Outside of the NAIC, consumer advocacy groups have also made presentations on big data and price optimization before the Federal Advisory Committee on Insurance, which provides advice and recommendations to the Federal Insurance Office. And although not directly relevant to insurers, the Federal Trade Commission (FTC) recently issued a report on the use of big data. The FTC recognized the potential value of big data for companies, but raised concerns about how data could be used or interpreted to the detriment of consumers, and especially lower-income communities.

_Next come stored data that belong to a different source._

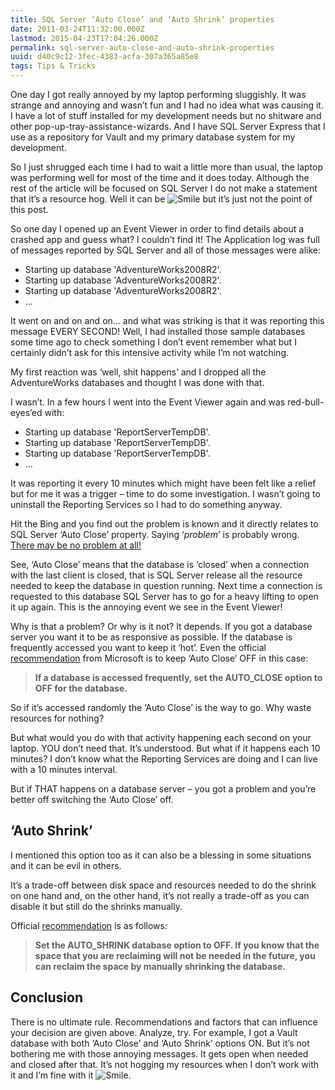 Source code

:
 ```yaml
---
title: SQL Server ‘Auto Close’ and ‘Auto Shrink’ properties
date: 2011-03-24T11:32:00.000Z
lastmod: 2015-04-23T17:04:26.000Z
permalink: sql-server-auto-close-and-auto-shrink-properties
uuid: d40c9c12-3fec-4383-acfa-307a365a85e8
tags: Tips & Tricks
---
```


One day I got really annoyed by my laptop performing sluggishly. It was strange and annoying and wasn’t fun and I had no idea what was causing it. I have a lot of stuff installed for my development needs but no shitware and other pop-up-tray-assistance-wizards. And I have SQL Server Express that I use as a repository for Vault and my primary database system for my development.

So I just shrugged each time I had to wait a little more than usual, the laptop was performing well for most of the time and it does today. Although the rest of the article will be focused on SQL Server I do not make a statement that it’s a resource hog. Well it can be ![Smile](https://blogcontent.azureedge.net/wlEmoticon-smile.png "Smile") but it’s just not the point of this post.

So one day I opened up an Event Viewer in order to find details about a crashed app and guess what? I couldn’t find it! The Application log was full of messages reported by SQL Server and all of those messages were alike:

*   Starting up database 'AdventureWorks2008R2'.
*   Starting up database 'AdventureWorks2008R2'.
*   Starting up database 'AdventureWorks2008R2'.
*   ...

It went on and on and on… and what was striking is that it was reporting this message EVERY SECOND! Well, I had installed those sample databases some time ago to check something I don’t event remember what but I certainly didn’t ask for this intensive activity while I’m not watching.

My first reaction was ‘well, shit happens’ and I dropped all the AdventureWorks databases and thought I was done with that.

I wasn’t. In a few hours I went into the Event Viewer again and was red-bull-eyes’ed with:

*   Starting up database 'ReportServerTempDB'.
*   Starting up database 'ReportServerTempDB'.
*   Starting up database 'ReportServerTempDB'.
*   …

It was reporting it every 10 minutes which might have been felt like a relief but for me it was a trigger – time to do some investigation. I wasn’t going to uninstall the Reporting Services so I had to do something anyway.

Hit the Bing and you find out the problem is known and it directly relates to SQL Server ‘Auto Close’ property. Saying ‘_problem_’ is probably wrong. <u>There may be no problem at all!</u>

See, ‘Auto Close’ means that the database is ‘closed’ when a connection with the last client is closed, that is SQL Server release all the resource needed to keep the database in question running. Next time a connection is requested to this database SQL Server has to go for a heavy lifting to open it up again. This is the annoying event we see in the Event Viewer!

Why is that a problem? Or why is it not? It depends. If you got a database server you want it to be as responsive as possible. If the database is frequently accessed you want to keep it ‘hot’. Even the official [recommendation](http://technet.microsoft.com/en-us/library/bb402929.aspx) from Microsoft is to keep ‘Auto Close’ OFF in this case:

> **If a database is accessed frequently, set the AUTO_CLOSE option to OFF for the database.**

So if it’s accessed randomly the ‘Auto Close’ is the way to go. Why waste resources for nothing?

But what would you do with that activity happening each second on your laptop. YOU don’t need that. It’s understood. But what if it happens each 10 minutes? I don’t know what the Reporting Services are doing and I can live with a 10 minutes interval.

But if THAT happens on a database server – you got a problem and you’re better off switching the ‘Auto Close’ off.

## ‘Auto Shrink’

I mentioned this option too as it can also be a blessing in some situations and it can be evil in others.

It’s a trade-off between disk space and resources needed to do the shrink on one hand and, on the other hand, it’s not really a trade-off as you can disable it but still do the shrinks manually.

Official [recommendation](http://technet.microsoft.com/en-us/library/bb409862.aspx) is as follows:

> **Set the AUTO_SHRINK database option to OFF. If you know that the space that you are reclaiming will not be needed in the future, you can reclaim the space by manually shrinking the database.**

## Conclusion

There is no ultimate rule. Recommendations and factors that can influence your decision are given above. Analyze, try. For example, I got a Vault database with both ‘Auto Close’ and ‘Auto Shrink’ options ON. But it’s not bothering me with those annoying messages. It gets open when needed and closed after that. It’s not hogging my resources when I don’t work with it and I’m fine with it ![Smile](https://blogcontent.azureedge.net/wlEmoticon-smile.png "Smile").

Finally, in the United Kingdom, the Financial Conduct Authority (FCA) is seeking to understand how big data affects consumers, recognizing that the use of big data brings both benefits and risks for consumers. In November 2015, the FCA issued “Call for Inputs: Big Data in Retail General Insurance,” which asks for data on how big data affects consumer outcomes and business competition. It also asks how the FCA’s regulatory framework may affect developments in big data. The FCA is asking for comments on the micro-segmentation of risk and the increased granularity of risk segmentation permitted by big data analytics; on the impact on pricing as insurers are able to use big data to better identify consumer characteristics and behaviors that do not directly affect the consumer’s risk profile, but are important for pricing decisions; and on how consumer behavior may change in response to some applications of big data. For instance, consumer concerns on the increased use of big data could diminish their trust in retail general insurance firms, but it could also provide an incentive to reduce risky behavior. The FCA will make all responses available for public inspection unless the respondent requests otherwise.

As the use of big data becomes more widespread—and as consumers and regulators become more aware of its implications—regulators are expected to focus on all aspects of insurers’ use of data and analytics. Sutherland will continue to closely monitor these developments.